Curiosity’s last wet-chemistry run frees 21 complex organics from 3.5-billion-year-old Gale Crater clay

Planetary science has been here before: Viking’s GCMS in 1976 announced ‘no organics,’ and the 1996 ALH84001 meteorite claim was later walked back; both remind us that early, less sensitive instruments or ambiguous data can mislead. Curiosity’s TMAH thermochemolysis—essentially the same protocol geologists used on the 1969 Murchison meteorite—marks a technological leap toward lab-grade chemistry on another world, part of a decades-long trend from remote spectroscopy to in-situ wet labs and, soon, sample return. The find hints that Mars’ surface was once chemically clement enough to sequester sizable macromolecules, supporting the broader narrative that early solar-system planets shared pre-biotic chemistry before diverging.
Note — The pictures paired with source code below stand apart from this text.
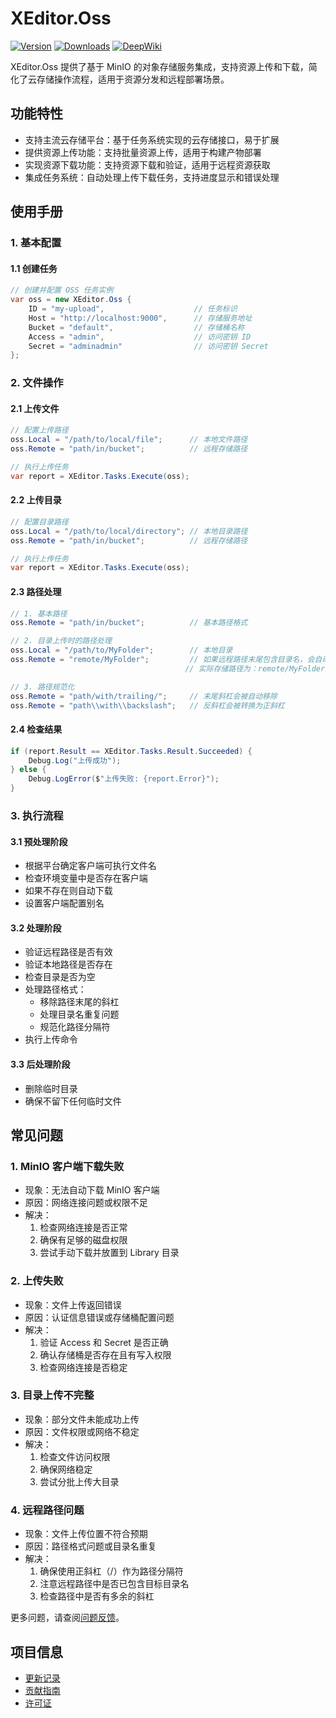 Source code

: # XEditor.Oss

[![Version](https://img.shields.io/npm/v/org.eframework.u3d.edit)](https://www.npmjs.com/package/org.eframework.u3d.edit)
[![Downloads](https://img.shields.io/npm/dm/org.eframework.u3d.edit)](https://www.npmjs.com/package/org.eframework.u3d.edit)
[![DeepWiki](https://img.shields.io/badge/DeepWiki-Explore-blue)](https://deepwiki.com/eframework-org/U3D.EDIT)

XEditor.Oss 提供了基于 MinIO 的对象存储服务集成，支持资源上传和下载，简化了云存储操作流程，适用于资源分发和远程部署场景。

## 功能特性

- 支持主流云存储平台：基于任务系统实现的云存储接口，易于扩展
- 提供资源上传功能：支持批量资源上传，适用于构建产物部署
- 实现资源下载功能：支持资源下载和验证，适用于远程资源获取
- 集成任务系统：自动处理上传下载任务，支持进度显示和错误处理

## 使用手册

### 1. 基本配置

#### 1.1 创建任务
```csharp
// 创建并配置 OSS 任务实例
var oss = new XEditor.Oss {
    ID = "my-upload",                    // 任务标识
    Host = "http://localhost:9000",      // 存储服务地址
    Bucket = "default",                  // 存储桶名称
    Access = "admin",                    // 访问密钥 ID
    Secret = "adminadmin"                // 访问密钥 Secret
};
```

### 2. 文件操作

#### 2.1 上传文件
```csharp
// 配置上传路径
oss.Local = "/path/to/local/file";      // 本地文件路径
oss.Remote = "path/in/bucket";          // 远程存储路径

// 执行上传任务
var report = XEditor.Tasks.Execute(oss);
```

#### 2.2 上传目录
```csharp
// 配置目录路径
oss.Local = "/path/to/local/directory"; // 本地目录路径
oss.Remote = "path/in/bucket";          // 远程存储路径

// 执行上传任务
var report = XEditor.Tasks.Execute(oss);
```

#### 2.3 路径处理
```csharp
// 1. 基本路径
oss.Remote = "path/in/bucket";          // 基本路径格式

// 2. 目录上传时的路径处理
oss.Local = "/path/to/MyFolder";        // 本地目录
oss.Remote = "remote/MyFolder";         // 如果远程路径末尾包含目录名，会自动去除重复
                                       // 实际存储路径为：remote/MyFolder/*

// 3. 路径规范化
oss.Remote = "path/with/trailing/";     // 末尾斜杠会被自动移除
oss.Remote = "path\\with\\backslash";   // 反斜杠会被转换为正斜杠
```

#### 2.4 检查结果
```csharp
if (report.Result == XEditor.Tasks.Result.Succeeded) {
    Debug.Log("上传成功");
} else {
    Debug.LogError($"上传失败: {report.Error}");
}
```

### 3. 执行流程

#### 3.1 预处理阶段
- 根据平台确定客户端可执行文件名
- 检查环境变量中是否存在客户端
- 如果不存在则自动下载
- 设置客户端配置别名

#### 3.2 处理阶段
- 验证远程路径是否有效
- 验证本地路径是否存在
- 检查目录是否为空
- 处理路径格式：
  - 移除路径末尾的斜杠
  - 处理目录名重复问题
  - 规范化路径分隔符
- 执行上传命令

#### 3.3 后处理阶段
- 删除临时目录
- 确保不留下任何临时文件

## 常见问题

### 1. MinIO 客户端下载失败
- 现象：无法自动下载 MinIO 客户端
- 原因：网络连接问题或权限不足
- 解决：
  1. 检查网络连接是否正常
  2. 确保有足够的磁盘权限
  3. 尝试手动下载并放置到 Library 目录

### 2. 上传失败
- 现象：文件上传返回错误
- 原因：认证信息错误或存储桶配置问题
- 解决：
  1. 验证 Access 和 Secret 是否正确
  2. 确认存储桶是否存在且有写入权限
  3. 检查网络连接是否稳定

### 3. 目录上传不完整
- 现象：部分文件未能成功上传
- 原因：文件权限或网络不稳定
- 解决：
  1. 检查文件访问权限
  2. 确保网络稳定
  3. 尝试分批上传大目录

### 4. 远程路径问题
- 现象：文件上传位置不符合预期
- 原因：路径格式问题或目录名重复
- 解决：
  1. 确保使用正斜杠（/）作为路径分隔符
  2. 注意远程路径中是否已包含目标目录名
  3. 检查路径中是否有多余的斜杠

更多问题，请查阅[问题反馈](../CONTRIBUTING.md#问题反馈)。

## 项目信息

- [更新记录](../CHANGELOG.md)
- [贡献指南](../CONTRIBUTING.md)
- [许可证](../LICENSE.md)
Whether biology or abiotic processes forged these rings and heterocycles, their survival through 3.5 billion years of radiation forecasts excellent preservation potential for future drills carrying chiral or isotopic detectors (e.g., ExoMars MOMA, Mars Sample Return). In the century view, this moment may stand alongside Apollo 11’s lunar samples: a proof-of-concept that off-Earth stratigraphy can be interrogated with Earth-level finesse, laying groundwork for a comparative organic geochemistry of multiple planets that will redefine our models of life’s ubiquity—or rarity—in the cosmos.